A Numerical Investigation of Stacked Oxide Junctionless High K with Vaccum Metal Oxide Semiconductor Field Effect Transistor

Abstract

The amalgamation of high dielectric permittivity material along with vaccum based dual material junctionless transistor with surrounding gate (DUM-HIK-VAC-JLSG-MOSFET) was investigated in this paper. The diverse oxide gate stack architecture of DUM-HIK-VAC-JLSG-MOSFET abate various effects arise due to channel shrinking. The evaluation of various parameters such as potential distribution in the channel region, electric field (transverse, lateral), transconductance, electron current density and drain current has been analyzed and a comparative statement between DUM-HIK-VAC-JLSG-MOSFET and the single material gate junctionless high k and vaccum double gate MOSFET(SIM-HIK-VAC-JLSG-MOSFET).

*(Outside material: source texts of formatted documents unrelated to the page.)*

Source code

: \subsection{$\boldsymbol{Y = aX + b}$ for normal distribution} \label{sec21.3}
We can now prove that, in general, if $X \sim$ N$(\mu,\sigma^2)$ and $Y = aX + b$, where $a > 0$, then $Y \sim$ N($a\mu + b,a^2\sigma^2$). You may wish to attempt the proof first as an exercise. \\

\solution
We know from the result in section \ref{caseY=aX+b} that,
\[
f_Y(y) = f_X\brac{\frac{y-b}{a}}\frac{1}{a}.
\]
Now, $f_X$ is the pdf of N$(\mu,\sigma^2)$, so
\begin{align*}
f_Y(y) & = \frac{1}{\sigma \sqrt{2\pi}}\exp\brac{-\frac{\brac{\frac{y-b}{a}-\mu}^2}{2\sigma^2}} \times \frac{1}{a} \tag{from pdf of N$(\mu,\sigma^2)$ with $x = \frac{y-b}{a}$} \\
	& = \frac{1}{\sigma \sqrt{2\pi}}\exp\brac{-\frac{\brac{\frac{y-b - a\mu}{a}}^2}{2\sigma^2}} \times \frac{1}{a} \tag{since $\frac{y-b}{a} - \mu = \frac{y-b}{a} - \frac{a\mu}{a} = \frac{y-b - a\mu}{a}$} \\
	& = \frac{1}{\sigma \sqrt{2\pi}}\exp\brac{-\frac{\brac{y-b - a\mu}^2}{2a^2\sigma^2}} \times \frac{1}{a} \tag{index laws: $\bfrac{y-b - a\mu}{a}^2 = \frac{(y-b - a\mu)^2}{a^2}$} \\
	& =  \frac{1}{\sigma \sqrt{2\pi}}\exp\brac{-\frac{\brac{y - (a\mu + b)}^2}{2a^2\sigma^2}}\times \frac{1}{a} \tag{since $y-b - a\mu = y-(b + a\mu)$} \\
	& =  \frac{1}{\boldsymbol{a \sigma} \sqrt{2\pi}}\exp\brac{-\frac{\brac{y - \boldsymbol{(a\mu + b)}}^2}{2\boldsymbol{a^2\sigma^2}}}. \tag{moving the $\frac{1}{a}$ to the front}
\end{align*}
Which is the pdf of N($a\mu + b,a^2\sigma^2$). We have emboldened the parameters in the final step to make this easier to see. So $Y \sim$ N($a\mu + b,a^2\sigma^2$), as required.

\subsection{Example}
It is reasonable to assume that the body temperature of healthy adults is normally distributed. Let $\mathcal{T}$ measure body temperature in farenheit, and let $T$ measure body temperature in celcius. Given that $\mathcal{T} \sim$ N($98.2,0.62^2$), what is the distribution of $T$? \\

The commingle of high dielectric permittivity material with vaccum as gate oxide stack and junctionless transistor with surrounding gate structure Dual material achieve a foremost responsibility to mitigate the device shrinking effects, impel to raise the ION current (10−3A/μm) and diminish the leakage current IOFF of 10−18A/μm to boost the ION/IOFF ratio as 1015. To guarantee the scalability and responsiveness of the device simulations has been done with Synopsys TCAD simulator tool.